Whether fishing, shaving, even lying up with a dame, it is always
there, the pulsing eternal insistent thump thump of his case. Alas,
it is true: the lover in love and the lawyer in murder share equally
one of the most exquisite, baffling, delightful, frustrating,
exhilarating, fatiguing, intriguing experiences known to man.” A
lot like writing a novel, author Voelker might have added.
As
to the movie’s opening scene...the one I’d held in my memory
since 1959 of the aerial view of the convertible flying along the
winding road, and the saucy jazz, I began to wonder if maybe my
imagination had gotten involved a tad too much in there. If so, I’d
have to admit to being an unreliable witness, and would be wary of
inflicting my memory on anyone who might find his or her life or
freedom on trial by a jury. I figured if the scene had been cut in
the DVD version I watched two days ago maybe I’d find it in the
book. And were that so, I would be exonerated. Sadly, this was not to
be. Here’s the opening, wonderful as it is, but not what I needed
to restore my confidence. If you have a Duke Ellington CD handy, for
Pete’s sake (as Jimmy might have put it) put it on:
Otto Preminger and John D. "Robert Traver" Voelker |
“The
mine whistles were tooting midnight as I drove down Main Street hill.
It was a warm moonlit Sunday night in mid-August and I was arriving
home from a long weekend of trout fishing in the Oxbow Lake district
with my old hermit friend Danny McGinnis, who lives there all year
round. I swung over on Hematite Street to look at my mother’s
house— the same gaunt white frame house on the corner where I was
born. As my car turned the corner the headlights swept the rows of
tall drooping elms planted by my father when he was a young man—
much younger than I— and gleamed bluely on the darkened windows. My
mother Belle was still away visiting my married sister and she had
enjoined me to keep an eye on the place. Well, I had looked and lo!
like the flag, the old house was still there.
“I
swung around downtown and slowed down to miss a solitary drunk
emerging blindly from the Tripoli Bar and out upon the street, in a
sort of gangling somnambulistic trot, pursued on his way by the
hollow roar of a juke box from the garishly lit and empty bar.
“Sunstroke,” I murmured absently. “Simply a crazed victim of
the midnight sun.” As I parked my mud-spattered coupe alongside the
Miners’ State Bank, across from my office over the dime store, I
reflected that there were few more forlorn and lonely sounds in the
world than the midnight wail of a juke box in a deserted small town,
those raucous proclamations of joy and fun where, instead, there
dwelt only fatigue and hangover and boredom.

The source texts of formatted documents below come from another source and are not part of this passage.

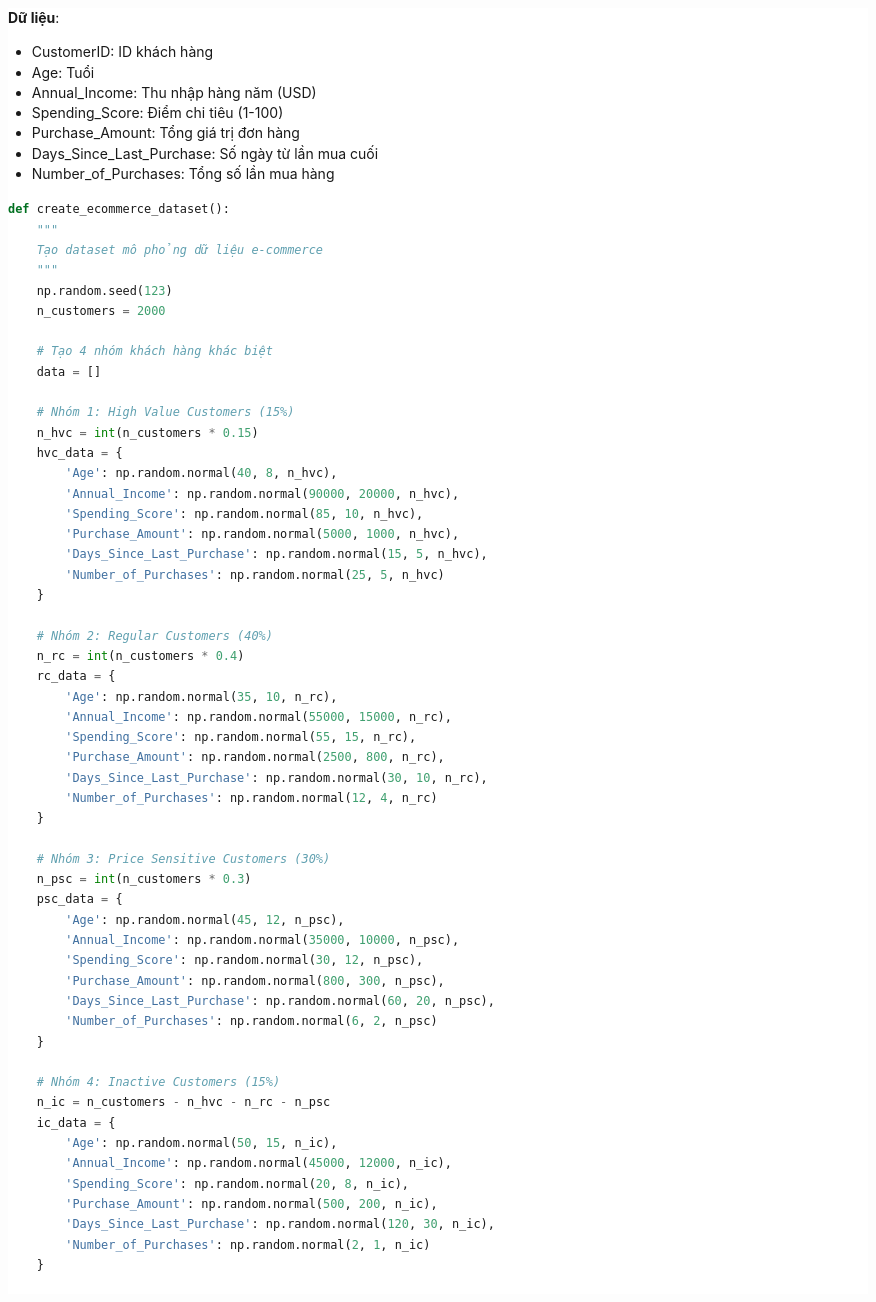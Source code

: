 **Dữ liệu**: 
- CustomerID: ID khách hàng
- Age: Tuổi
- Annual_Income: Thu nhập hàng năm (USD)
- Spending_Score: Điểm chi tiêu (1-100)
- Purchase_Amount: Tổng giá trị đơn hàng
- Days_Since_Last_Purchase: Số ngày từ lần mua cuối
- Number_of_Purchases: Tổng số lần mua hàng

```python
def create_ecommerce_dataset():
    """
    Tạo dataset mô phỏng dữ liệu e-commerce
    """
    np.random.seed(123)
    n_customers = 2000
    
    # Tạo 4 nhóm khách hàng khác biệt
    data = []
    
    # Nhóm 1: High Value Customers (15%)
    n_hvc = int(n_customers * 0.15)
    hvc_data = {
        'Age': np.random.normal(40, 8, n_hvc),
        'Annual_Income': np.random.normal(90000, 20000, n_hvc),
        'Spending_Score': np.random.normal(85, 10, n_hvc),
        'Purchase_Amount': np.random.normal(5000, 1000, n_hvc),
        'Days_Since_Last_Purchase': np.random.normal(15, 5, n_hvc),
        'Number_of_Purchases': np.random.normal(25, 5, n_hvc)
    }
    
    # Nhóm 2: Regular Customers (40%)
    n_rc = int(n_customers * 0.4)
    rc_data = {
        'Age': np.random.normal(35, 10, n_rc),
        'Annual_Income': np.random.normal(55000, 15000, n_rc),
        'Spending_Score': np.random.normal(55, 15, n_rc),
        'Purchase_Amount': np.random.normal(2500, 800, n_rc),
        'Days_Since_Last_Purchase': np.random.normal(30, 10, n_rc),
        'Number_of_Purchases': np.random.normal(12, 4, n_rc)
    }
    
    # Nhóm 3: Price Sensitive Customers (30%)
    n_psc = int(n_customers * 0.3)
    psc_data = {
        'Age': np.random.normal(45, 12, n_psc),
        'Annual_Income': np.random.normal(35000, 10000, n_psc),
        'Spending_Score': np.random.normal(30, 12, n_psc),
        'Purchase_Amount': np.random.normal(800, 300, n_psc),
        'Days_Since_Last_Purchase': np.random.normal(60, 20, n_psc),
        'Number_of_Purchases': np.random.normal(6, 2, n_psc)
    }
    
    # Nhóm 4: Inactive Customers (15%)
    n_ic = n_customers - n_hvc - n_rc - n_psc
    ic_data = {
        'Age': np.random.normal(50, 15, n_ic),
        'Annual_Income': np.random.normal(45000, 12000, n_ic),
        'Spending_Score': np.random.normal(20, 8, n_ic),
        'Purchase_Amount': np.random.normal(500, 200, n_ic),
        'Days_Since_Last_Purchase': np.random.normal(120, 30, n_ic),
        'Number_of_Purchases': np.random.normal(2, 1, n_ic)
    }
    
```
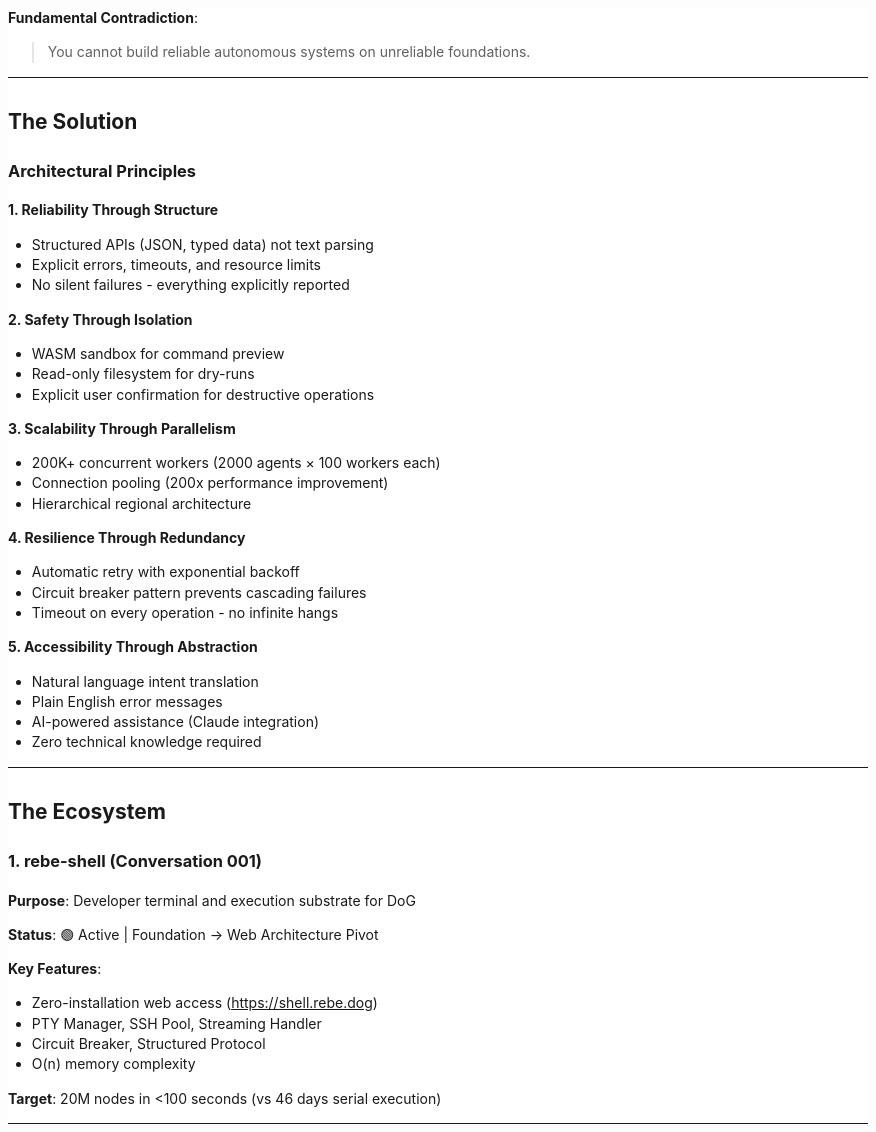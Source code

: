 **Fundamental Contradiction**:
> You cannot build reliable autonomous systems on unreliable foundations.

---

## The Solution

### Architectural Principles

**1. Reliability Through Structure**
- Structured APIs (JSON, typed data) not text parsing
- Explicit errors, timeouts, and resource limits
- No silent failures - everything explicitly reported

**2. Safety Through Isolation**
- WASM sandbox for command preview
- Read-only filesystem for dry-runs
- Explicit user confirmation for destructive operations

**3. Scalability Through Parallelism**
- 200K+ concurrent workers (2000 agents × 100 workers each)
- Connection pooling (200x performance improvement)
- Hierarchical regional architecture

**4. Resilience Through Redundancy**
- Automatic retry with exponential backoff
- Circuit breaker pattern prevents cascading failures
- Timeout on every operation - no infinite hangs

**5. Accessibility Through Abstraction**
- Natural language intent translation
- Plain English error messages
- AI-powered assistance (Claude integration)
- Zero technical knowledge required

---

## The Ecosystem

### 1. rebe-shell (Conversation 001)
**Purpose**: Developer terminal and execution substrate for DoG

**Status**: 🟢 Active | Foundation → Web Architecture Pivot

**Key Features**:
- Zero-installation web access (https://shell.rebe.dog)
- PTY Manager, SSH Pool, Streaming Handler
- Circuit Breaker, Structured Protocol
- O(n) memory complexity

**Target**: 20M nodes in <100 seconds (vs 46 days serial execution)

---
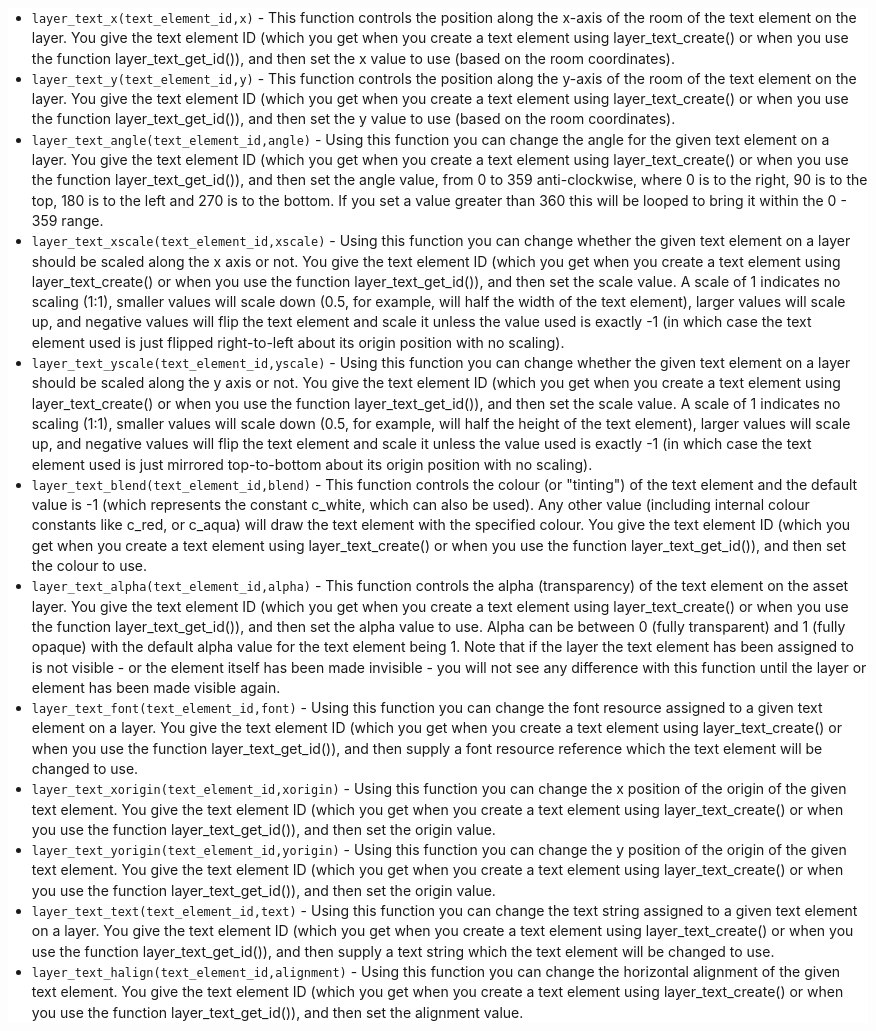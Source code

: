 - `layer_text_x(text_element_id,x)` - This function controls the position along the x-axis of the room of the text element on the layer. You give the text element ID (which you get when you create a text element using layer_text_create() or when you use the function layer_text_get_id()), and then set the x value to use (based on the room coordinates).
- `layer_text_y(text_element_id,y)` - This function controls the position along the y-axis of the room of the text element on the layer. You give the text element ID (which you get when you create a text element using layer_text_create() or when you use the function layer_text_get_id()), and then set the y value to use (based on the room coordinates).
- `layer_text_angle(text_element_id,angle)` - Using this function you can change the angle for the given text element on a layer. You give the text element ID (which you get when you create a text element using layer_text_create() or when you use the function layer_text_get_id()), and then set the angle value, from 0 to 359 anti-clockwise, where 0 is to the right, 90 is to the top, 180 is to the left and 270 is to the bottom. If you set a value greater than 360 this will be looped to bring it within the 0 - 359 range.
- `layer_text_xscale(text_element_id,xscale)` - Using this function you can change whether the given text element on a layer should be scaled along the x axis or not. You give the text element ID (which you get when you create a text element using layer_text_create() or when you use the function layer_text_get_id()), and then set the scale value. A scale of 1 indicates no scaling (1:1), smaller values will scale down (0.5, for example, will half the width of the text element), larger values will scale up, and negative values will flip the text element and scale it unless the value used is exactly -1 (in which case the text element used is just flipped right-to-left about its origin position with no scaling).
- `layer_text_yscale(text_element_id,yscale)` - Using this function you can change whether the given text element on a layer should be scaled along the y axis or not. You give the text element ID (which you get when you create a text element using layer_text_create() or when you use the function layer_text_get_id()), and then set the scale value. A scale of 1 indicates no scaling (1:1), smaller values will scale down (0.5, for example, will half the height of the text element), larger values will scale up, and negative values will flip the text element and scale it unless the value used is exactly -1 (in which case the text element used is just mirrored top-to-bottom about its origin position with no scaling).
- `layer_text_blend(text_element_id,blend)` - This function controls the colour (or "tinting") of the text element and the default value is -1 (which represents the constant c_white, which can also be used). Any other value (including internal colour constants like c_red, or c_aqua) will draw the text element with the specified colour. You give the text element ID (which you get when you create a text element using layer_text_create() or when you use the function layer_text_get_id()), and then set the colour to use.
- `layer_text_alpha(text_element_id,alpha)` - This function controls the alpha (transparency) of the text element on the asset layer. You give the text element ID (which you get when you create a text element using layer_text_create() or when you use the function layer_text_get_id()), and then set the alpha value to use. Alpha can be between 0 (fully transparent) and 1 (fully opaque) with the default alpha value for the text element being 1. Note that if the layer the text element has been assigned to is not visible - or the element itself has been made invisible - you will not see any difference with this function until the layer or element has been made visible again.
- `layer_text_font(text_element_id,font)` - Using this function you can change the font resource assigned to a given text element on a layer. You give the text element ID (which you get when you create a text element using layer_text_create() or when you use the function layer_text_get_id()), and then supply a font resource reference which the text element will be changed to use.
- `layer_text_xorigin(text_element_id,xorigin)` - Using this function you can change the x position of the origin of the given text element. You give the text element ID (which you get when you create a text element using layer_text_create() or when you use the function layer_text_get_id()), and then set the origin value.
- `layer_text_yorigin(text_element_id,yorigin)` - Using this function you can change the y position of the origin of the given text element. You give the text element ID (which you get when you create a text element using layer_text_create() or when you use the function layer_text_get_id()), and then set the origin value.
- `layer_text_text(text_element_id,text)` - Using this function you can change the text string assigned to a given text element on a layer. You give the text element ID (which you get when you create a text element using layer_text_create() or when you use the function layer_text_get_id()), and then supply a text string which the text element will be changed to use.
- `layer_text_halign(text_element_id,alignment)` - Using this function you can change the horizontal alignment of the given text element. You give the text element ID (which you get when you create a text element using layer_text_create() or when you use the function layer_text_get_id()), and then set the alignment value.
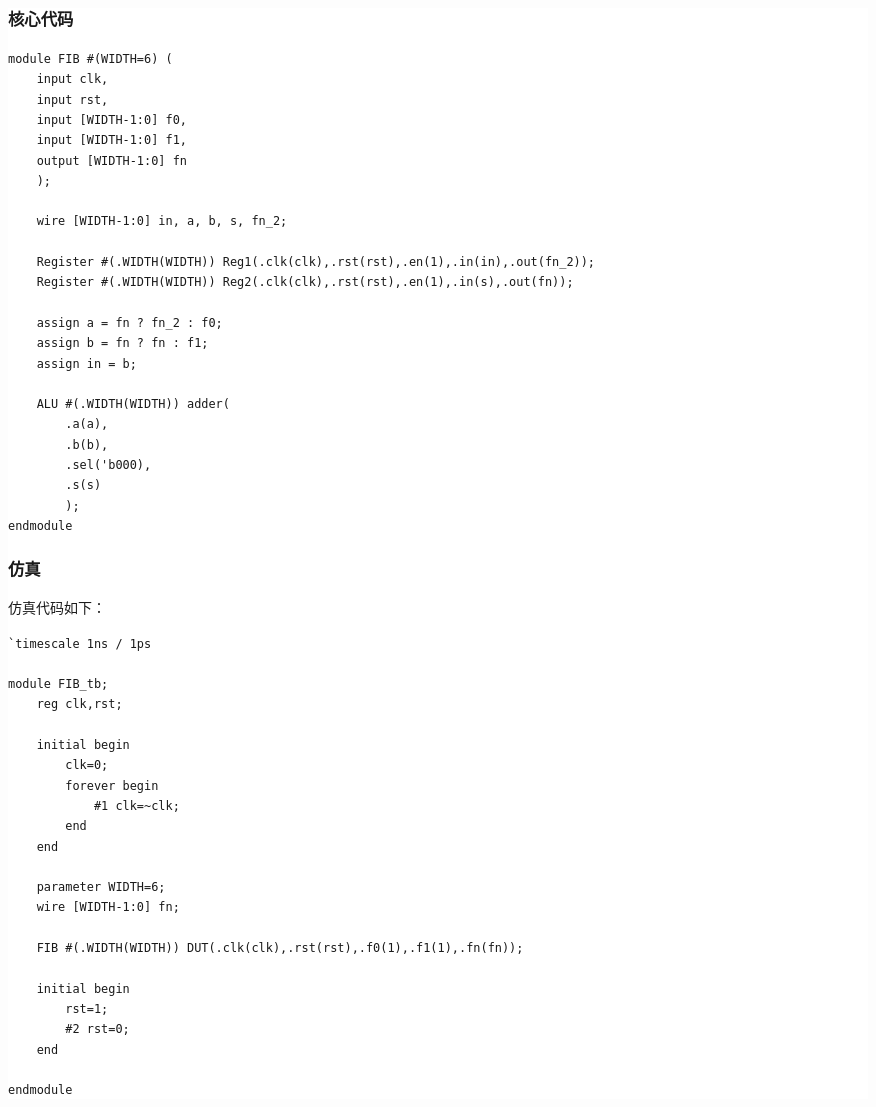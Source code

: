 ### 核心代码
```
module FIB #(WIDTH=6) (
    input clk,
    input rst,
    input [WIDTH-1:0] f0,
    input [WIDTH-1:0] f1,
    output [WIDTH-1:0] fn
    );

    wire [WIDTH-1:0] in, a, b, s, fn_2;

    Register #(.WIDTH(WIDTH)) Reg1(.clk(clk),.rst(rst),.en(1),.in(in),.out(fn_2));
    Register #(.WIDTH(WIDTH)) Reg2(.clk(clk),.rst(rst),.en(1),.in(s),.out(fn));

    assign a = fn ? fn_2 : f0;
    assign b = fn ? fn : f1;
    assign in = b;

    ALU #(.WIDTH(WIDTH)) adder(
        .a(a),
        .b(b),
        .sel('b000),
        .s(s)
        );
endmodule
```

### 仿真
仿真代码如下：
```
`timescale 1ns / 1ps

module FIB_tb;
    reg clk,rst;

    initial begin
        clk=0;
        forever begin
            #1 clk=~clk;
        end
    end

    parameter WIDTH=6;
    wire [WIDTH-1:0] fn;

    FIB #(.WIDTH(WIDTH)) DUT(.clk(clk),.rst(rst),.f0(1),.f1(1),.fn(fn));

    initial begin
        rst=1;
        #2 rst=0;
    end

endmodule
```
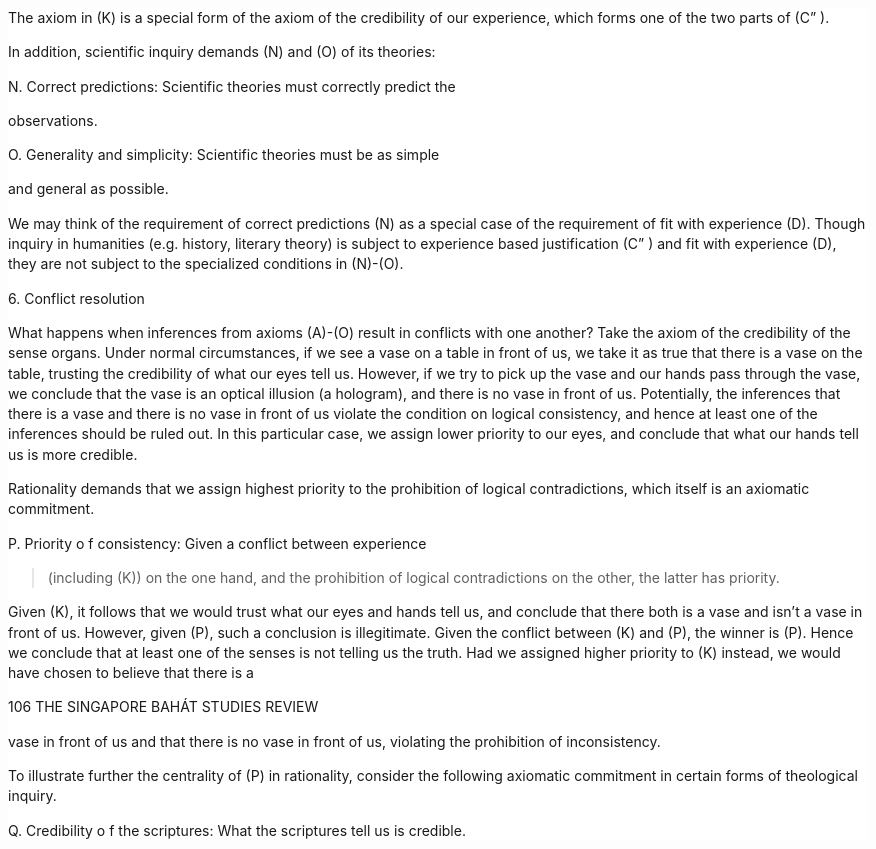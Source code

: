 The axiom in (K) is a special form of the axiom of the credibility of our
experience, which forms one of the two parts of (C” ).

In addition, scientific inquiry demands (N) and (O) of its theories:

N.     Correct predictions: Scientific theories must correctly predict the

observations.

O.     Generality and simplicity: Scientific theories must be as simple

and general as possible.

We may think of the requirement of correct predictions (N) as a special
case of the requirement of fit with experience (D). Though inquiry in
humanities (e.g. history, literary theory) is subject to experience based
justification (C” ) and fit with experience (D), they are not subject to the
specialized conditions in (N)-(O).

6\. Conflict resolution

What happens when inferences from axioms (A)-(O) result in conflicts
with one another? Take the axiom of the credibility of the sense organs.
Under normal circumstances, if we see a vase on a table in front of us, we
take it as true that there is a vase on the table, trusting the credibility of
what our eyes tell us. However, if we try to pick up the vase and our
hands pass through the vase, we conclude that the vase is an optical
illusion (a hologram), and there is no vase in front of us. Potentially, the
inferences that there is a vase and there is no vase in front of us violate the
condition on logical consistency, and hence at least one of the inferences
should be ruled out. In this particular case, we assign lower priority to our
eyes, and conclude that what our hands tell us is more credible.

Rationality demands that we assign highest priority to the prohibition of
logical contradictions, which itself is an axiomatic commitment.

P.     Priority o f consistency: Given a conflict between experience

> (including (K)) on the one hand, and the
> prohibition of logical contradictions on the other,
> the latter has priority.

Given (K), it follows that we would trust what our eyes and hands tell us,
and conclude that there both is a vase and isn’t a vase in front of us.
However, given (P), such a conclusion is illegitimate. Given the conflict
between (K) and (P), the winner is (P). Hence we conclude that at least
one of the senses is not telling us the truth. Had we assigned higher
priority to (K) instead, we would have chosen to believe that there is a

106              THE SINGAPORE BAHÁT STUDIES REVIEW

vase in front of us and that there is no vase in front of us, violating the
prohibition of inconsistency.

To illustrate further the centrality of (P) in rationality, consider the
following axiomatic commitment in certain forms of theological inquiry.

Q.      Credibility o f the scriptures: What the scriptures tell us is credible.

To me the wavering hoot
of an owl sounds utterly gay by comparison.
“I
unlocked the car trunk and took out my packsack and two
aluminum-cased fly rods and a handbag and rested them on the curb. I
shouldered the packsack and grabbed up the other stuff and started
across the echoing empty street.”
[For
more Friday's Forgotten Books check the links on Patti
Abbott's unforgettable blog]
I’ve owned a paperback of this book for years, but never read it. I’ve seen the film several times and I consider it a great movie with a great cast.
ReplyDeleteI found the book at least a third longer than it had to be, Elgin. Still well worth the time. Really gets into the nuts and bolts of a murder trial.
DeleteI also have had a paperback copy of this book for years and not read it yet. I am going to go see if it is the same one pictured here. But I haven't seen the movie either. Maybe the length of the book has been deterring me, but I should read it anyway.
ReplyDeleteI think this is one book/movie combo where seeing the movie first might be the best way to approach the novel, Tracy. It was for me. The movie takes enough liberties with the book's plot that there will be surprises there, as well.